Mr Gibb was quizzed on what he was doing to help unaccompanied refugee children coming into the UK to access high quality education, ensuring that they too were numerate and literate.
National director of the Boarding Schools' Association Robin Fletcher said it had been in communication with the Government about fully-funded school places for unaccompanied refugees - of which there are around 80 available - but that there had not been any uptake.
He added that the boarding school sector was "poised to help".
Mr Gibb said that it had been an "important offer" by the boarding schools.

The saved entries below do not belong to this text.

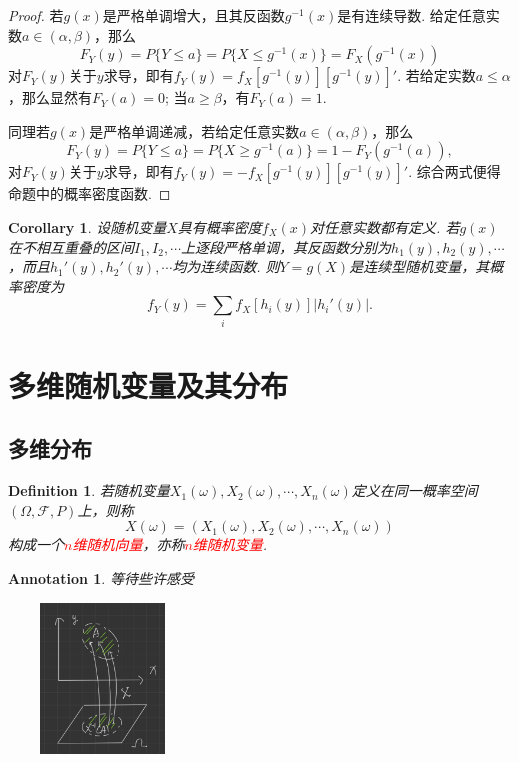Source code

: \documentclass{article}
\newtheorem{corollary}[theorem]{Corollary}
\newtheorem{definition}[theorem]{Definition}
\newtheorem{annotation}[theorem]{Annotation}
\newcommand{\redt}[1]{\textcolor{red}{#1}}
\begin{document}
\begin{proof}
若$g(x)$是严格单调增大，且其反函数$g^{-1}(x)$是有连续导数. 给定任意实数$a \in (\alpha,\beta)$，那么
$$
F_Y(y) = P\{Y \leq a \} = P\{X \leq g^{-1}(x)\} = F_X(g^{-1}(x))
$$
对$F_Y(y)$关于$y$求导，即有$f_Y(y) = f_X\left[ g^{-1}(y) \right]\left[g^{-1}(y)\right]'$. 若给定实数$a \leq \alpha$，那么显然有$F_Y(a) = 0$; 当$a \geq \beta$，有$F_Y(a) = 1$.

同理若$g(x)$是严格单调递减，若给定任意实数$a \in (\alpha,\beta)$，那么
$$
F_Y(y) = P\{Y \leq a \} = P\{X \geq g^{-1}(a)\} = 1-F_Y(g^{-1}(a)), 
$$
对$F_Y(y)$关于$y$求导，即有$f_Y(y) = -f_X\left[ g^{-1}(y) \right]\left[g^{-1}(y)\right]'$. 综合两式便得命题中的概率密度函数. 
\end{proof}

\begin{corollary}
\rm 设随机变量$X$具有概率密度$f_X(x)$对任意实数都有定义. 若$g(x)$在不相互重叠的区间$I_1,I_2,\cdots$上逐段严格单调，其反函数分别为$h_1(y),h_2(y),\cdots$，而且$h_1'(y),h_2'(y),\cdots$均为连续函数. 则$Y=g(X)$是连续型随机变量，其概率密度为
$$
f_Y(y) = \sum\limits_{i}f_X\left[h_i(y)\right]|h_i'(y)|. 
$$
\end{corollary}


\newpage
\section{多维随机变量及其分布}

\subsection{多维分布}
\begin{definition}
\rm 若随机变量$X_1(\omega),X_2(\omega),\cdots,X_n(\omega)$定义在同一概率空间$(\Omega,\mathscr{F},P)$上，则称
$$
X(\omega) = (X_1(\omega),X_2(\omega),\cdots,X_n(\omega))
$$
构成一个\redt{$n$维随机向量}，亦称\redt{$n$维随机变量}.
\end{definition}

\begin{annotation}
\rm 等待些许感受
\begin{center}
\includegraphics[width=5cm, height=4cm]{images/random_vector.jpg}
\end{center}
\end{annotation}
\end{document}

He added: "In terms of refugees, the BSA schools have made offers of places for refugees for their school, information about the offer - including help and guidance provided by the BSA - has been shared with regional strategic migration partnerships who are working with the Government's resettlement team to coordinate all of the offers.
"This is to ensure that these offers are directed at local authorities which will be resettling or have already resettled refugees."
He added that he was "very grateful" for the offers being made.
The Government recently announced a new policy to resettle "children at risk" from the Middle East and North Africa region which encompasses unaccompanied children, those separated from their parents and other vulnerable children.
In a statement, they said they were working with local authorities that are in the process of resettling Syrian refugee families and unaccompanied asylum seeking children to ensure support is given.
A spokesperson for the Government said: "Far from shunning this generous offer, the Syrian Resettlement Programme has ensured that the BSA's offer of free boarding school places has been promoted and made available to all councils engaged in resettling Syrian refugee families and unaccompanied asylum seeking children in the UK.
"We are working with councils to ensure children are given the support they need and it is for councils to decide which schools to place these children in."